In the data that follows, every line containing the word "Enhanced" should be returned.
=== Records supplied ===
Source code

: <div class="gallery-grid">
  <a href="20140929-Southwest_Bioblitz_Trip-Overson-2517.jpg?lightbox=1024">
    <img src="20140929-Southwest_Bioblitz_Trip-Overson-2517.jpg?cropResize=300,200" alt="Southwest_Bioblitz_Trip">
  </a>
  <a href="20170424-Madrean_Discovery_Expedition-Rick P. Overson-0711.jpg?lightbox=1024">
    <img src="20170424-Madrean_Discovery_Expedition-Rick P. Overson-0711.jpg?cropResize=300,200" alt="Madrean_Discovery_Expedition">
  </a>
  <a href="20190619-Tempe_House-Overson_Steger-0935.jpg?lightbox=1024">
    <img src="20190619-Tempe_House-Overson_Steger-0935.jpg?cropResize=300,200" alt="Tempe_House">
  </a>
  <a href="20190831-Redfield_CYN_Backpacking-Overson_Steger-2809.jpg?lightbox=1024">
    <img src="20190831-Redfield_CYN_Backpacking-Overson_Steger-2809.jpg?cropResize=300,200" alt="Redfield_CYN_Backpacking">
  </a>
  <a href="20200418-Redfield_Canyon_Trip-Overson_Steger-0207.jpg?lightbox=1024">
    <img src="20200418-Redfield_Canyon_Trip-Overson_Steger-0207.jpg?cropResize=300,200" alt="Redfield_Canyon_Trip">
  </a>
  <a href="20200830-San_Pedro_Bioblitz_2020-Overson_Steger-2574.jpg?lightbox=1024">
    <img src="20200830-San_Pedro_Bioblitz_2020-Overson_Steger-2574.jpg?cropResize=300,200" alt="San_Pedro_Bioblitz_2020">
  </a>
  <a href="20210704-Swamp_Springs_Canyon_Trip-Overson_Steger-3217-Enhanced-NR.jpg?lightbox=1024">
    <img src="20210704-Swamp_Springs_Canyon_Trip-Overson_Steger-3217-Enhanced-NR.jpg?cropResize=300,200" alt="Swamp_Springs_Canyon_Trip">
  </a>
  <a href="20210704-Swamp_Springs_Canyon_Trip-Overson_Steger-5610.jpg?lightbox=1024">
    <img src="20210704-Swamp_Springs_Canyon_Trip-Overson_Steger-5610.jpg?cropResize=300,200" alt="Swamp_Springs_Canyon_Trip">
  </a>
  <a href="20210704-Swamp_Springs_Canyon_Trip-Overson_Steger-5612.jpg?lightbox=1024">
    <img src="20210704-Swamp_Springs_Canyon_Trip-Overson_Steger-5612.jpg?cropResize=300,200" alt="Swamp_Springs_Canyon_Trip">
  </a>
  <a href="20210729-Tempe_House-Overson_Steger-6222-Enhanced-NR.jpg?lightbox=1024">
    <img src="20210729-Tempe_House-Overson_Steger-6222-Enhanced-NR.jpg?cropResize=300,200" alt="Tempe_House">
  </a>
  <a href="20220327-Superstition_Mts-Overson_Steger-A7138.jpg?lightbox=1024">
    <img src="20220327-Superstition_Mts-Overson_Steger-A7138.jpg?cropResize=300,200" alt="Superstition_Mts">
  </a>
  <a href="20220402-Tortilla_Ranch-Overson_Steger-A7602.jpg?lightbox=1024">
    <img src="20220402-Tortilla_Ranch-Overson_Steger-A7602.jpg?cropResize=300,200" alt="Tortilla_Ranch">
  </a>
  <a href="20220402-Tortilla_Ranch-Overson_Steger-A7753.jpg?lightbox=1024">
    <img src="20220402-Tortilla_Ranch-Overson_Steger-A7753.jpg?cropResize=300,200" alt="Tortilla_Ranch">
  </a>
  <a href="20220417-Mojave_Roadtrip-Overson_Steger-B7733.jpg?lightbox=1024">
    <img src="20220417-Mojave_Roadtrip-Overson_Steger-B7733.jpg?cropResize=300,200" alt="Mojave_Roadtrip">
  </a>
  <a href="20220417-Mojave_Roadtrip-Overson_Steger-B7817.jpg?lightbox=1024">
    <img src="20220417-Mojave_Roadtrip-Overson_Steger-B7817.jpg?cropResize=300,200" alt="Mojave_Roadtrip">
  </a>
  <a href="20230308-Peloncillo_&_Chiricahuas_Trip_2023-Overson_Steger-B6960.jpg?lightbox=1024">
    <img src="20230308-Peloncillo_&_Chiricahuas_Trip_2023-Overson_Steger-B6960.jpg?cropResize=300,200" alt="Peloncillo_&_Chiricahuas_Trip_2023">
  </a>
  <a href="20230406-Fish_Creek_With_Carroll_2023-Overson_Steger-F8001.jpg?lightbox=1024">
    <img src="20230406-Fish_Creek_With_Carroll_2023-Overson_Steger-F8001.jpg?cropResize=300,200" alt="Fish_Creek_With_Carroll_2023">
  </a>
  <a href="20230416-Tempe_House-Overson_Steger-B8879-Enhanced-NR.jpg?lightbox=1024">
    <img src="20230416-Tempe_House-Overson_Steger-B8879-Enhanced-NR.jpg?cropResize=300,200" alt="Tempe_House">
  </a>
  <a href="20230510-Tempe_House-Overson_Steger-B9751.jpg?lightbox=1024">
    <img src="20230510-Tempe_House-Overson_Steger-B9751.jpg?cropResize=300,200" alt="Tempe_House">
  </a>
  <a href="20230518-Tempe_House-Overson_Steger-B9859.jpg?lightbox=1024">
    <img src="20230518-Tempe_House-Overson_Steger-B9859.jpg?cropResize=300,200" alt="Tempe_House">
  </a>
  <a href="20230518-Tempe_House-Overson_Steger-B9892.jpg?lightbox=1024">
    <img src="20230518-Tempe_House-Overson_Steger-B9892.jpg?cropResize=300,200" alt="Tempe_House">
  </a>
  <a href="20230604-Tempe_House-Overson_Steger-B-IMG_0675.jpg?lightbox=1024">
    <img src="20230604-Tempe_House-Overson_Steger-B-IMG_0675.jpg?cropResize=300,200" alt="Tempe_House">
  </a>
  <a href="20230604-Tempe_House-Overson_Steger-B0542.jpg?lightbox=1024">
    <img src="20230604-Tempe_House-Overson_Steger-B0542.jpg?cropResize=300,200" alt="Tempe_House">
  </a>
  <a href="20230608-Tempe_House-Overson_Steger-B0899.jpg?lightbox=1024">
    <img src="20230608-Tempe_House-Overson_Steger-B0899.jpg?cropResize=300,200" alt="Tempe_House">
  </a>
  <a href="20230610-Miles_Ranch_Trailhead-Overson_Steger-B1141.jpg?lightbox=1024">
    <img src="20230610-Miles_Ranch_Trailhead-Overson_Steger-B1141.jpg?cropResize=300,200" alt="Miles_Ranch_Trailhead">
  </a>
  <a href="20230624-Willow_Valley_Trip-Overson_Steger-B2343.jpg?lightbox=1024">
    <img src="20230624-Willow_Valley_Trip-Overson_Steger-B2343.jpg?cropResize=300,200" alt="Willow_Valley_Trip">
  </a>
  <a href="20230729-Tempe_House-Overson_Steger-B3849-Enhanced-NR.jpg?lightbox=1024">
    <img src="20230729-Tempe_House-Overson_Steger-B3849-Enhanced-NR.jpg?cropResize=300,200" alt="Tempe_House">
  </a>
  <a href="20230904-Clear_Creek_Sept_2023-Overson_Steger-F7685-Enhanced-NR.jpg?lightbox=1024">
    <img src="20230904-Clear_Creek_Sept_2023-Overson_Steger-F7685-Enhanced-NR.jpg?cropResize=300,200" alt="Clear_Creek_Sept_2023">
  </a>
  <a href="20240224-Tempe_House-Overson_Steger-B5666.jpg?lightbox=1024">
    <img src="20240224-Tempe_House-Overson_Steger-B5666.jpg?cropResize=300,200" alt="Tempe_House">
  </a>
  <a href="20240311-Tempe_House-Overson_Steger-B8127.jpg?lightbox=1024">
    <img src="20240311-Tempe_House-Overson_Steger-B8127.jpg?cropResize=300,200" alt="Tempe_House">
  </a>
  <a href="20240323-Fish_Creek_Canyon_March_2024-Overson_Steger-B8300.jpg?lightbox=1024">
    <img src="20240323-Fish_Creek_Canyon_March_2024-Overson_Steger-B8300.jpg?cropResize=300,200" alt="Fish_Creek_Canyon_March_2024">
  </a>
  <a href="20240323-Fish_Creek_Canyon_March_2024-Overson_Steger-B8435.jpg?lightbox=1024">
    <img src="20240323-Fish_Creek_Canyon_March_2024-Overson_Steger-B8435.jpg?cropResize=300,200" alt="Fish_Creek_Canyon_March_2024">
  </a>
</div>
===
Result for this task:
  <a href="20210704-Swamp_Springs_Canyon_Trip-Overson_Steger-3217-Enhanced-NR.jpg?lightbox=1024">
    <img src="20210704-Swamp_Springs_Canyon_Trip-Overson_Steger-3217-Enhanced-NR.jpg?cropResize=300,200" alt="Swamp_Springs_Canyon_Trip">
  <a href="20210729-Tempe_House-Overson_Steger-6222-Enhanced-NR.jpg?lightbox=1024">
    <img src="20210729-Tempe_House-Overson_Steger-6222-Enhanced-NR.jpg?cropResize=300,200" alt="Tempe_House">
  <a href="20230416-Tempe_House-Overson_Steger-B8879-Enhanced-NR.jpg?lightbox=1024">
    <img src="20230416-Tempe_House-Overson_Steger-B8879-Enhanced-NR.jpg?cropResize=300,200" alt="Tempe_House">
  <a href="20230729-Tempe_House-Overson_Steger-B3849-Enhanced-NR.jpg?lightbox=1024">
    <img src="20230729-Tempe_House-Overson_Steger-B3849-Enhanced-NR.jpg?cropResize=300,200" alt="Tempe_House">
  <a href="20230904-Clear_Creek_Sept_2023-Overson_Steger-F7685-Enhanced-NR.jpg?lightbox=1024">
    <img src="20230904-Clear_Creek_Sept_2023-Overson_Steger-F7685-Enhanced-NR.jpg?cropResize=300,200" alt="Clear_Creek_Sept_2023">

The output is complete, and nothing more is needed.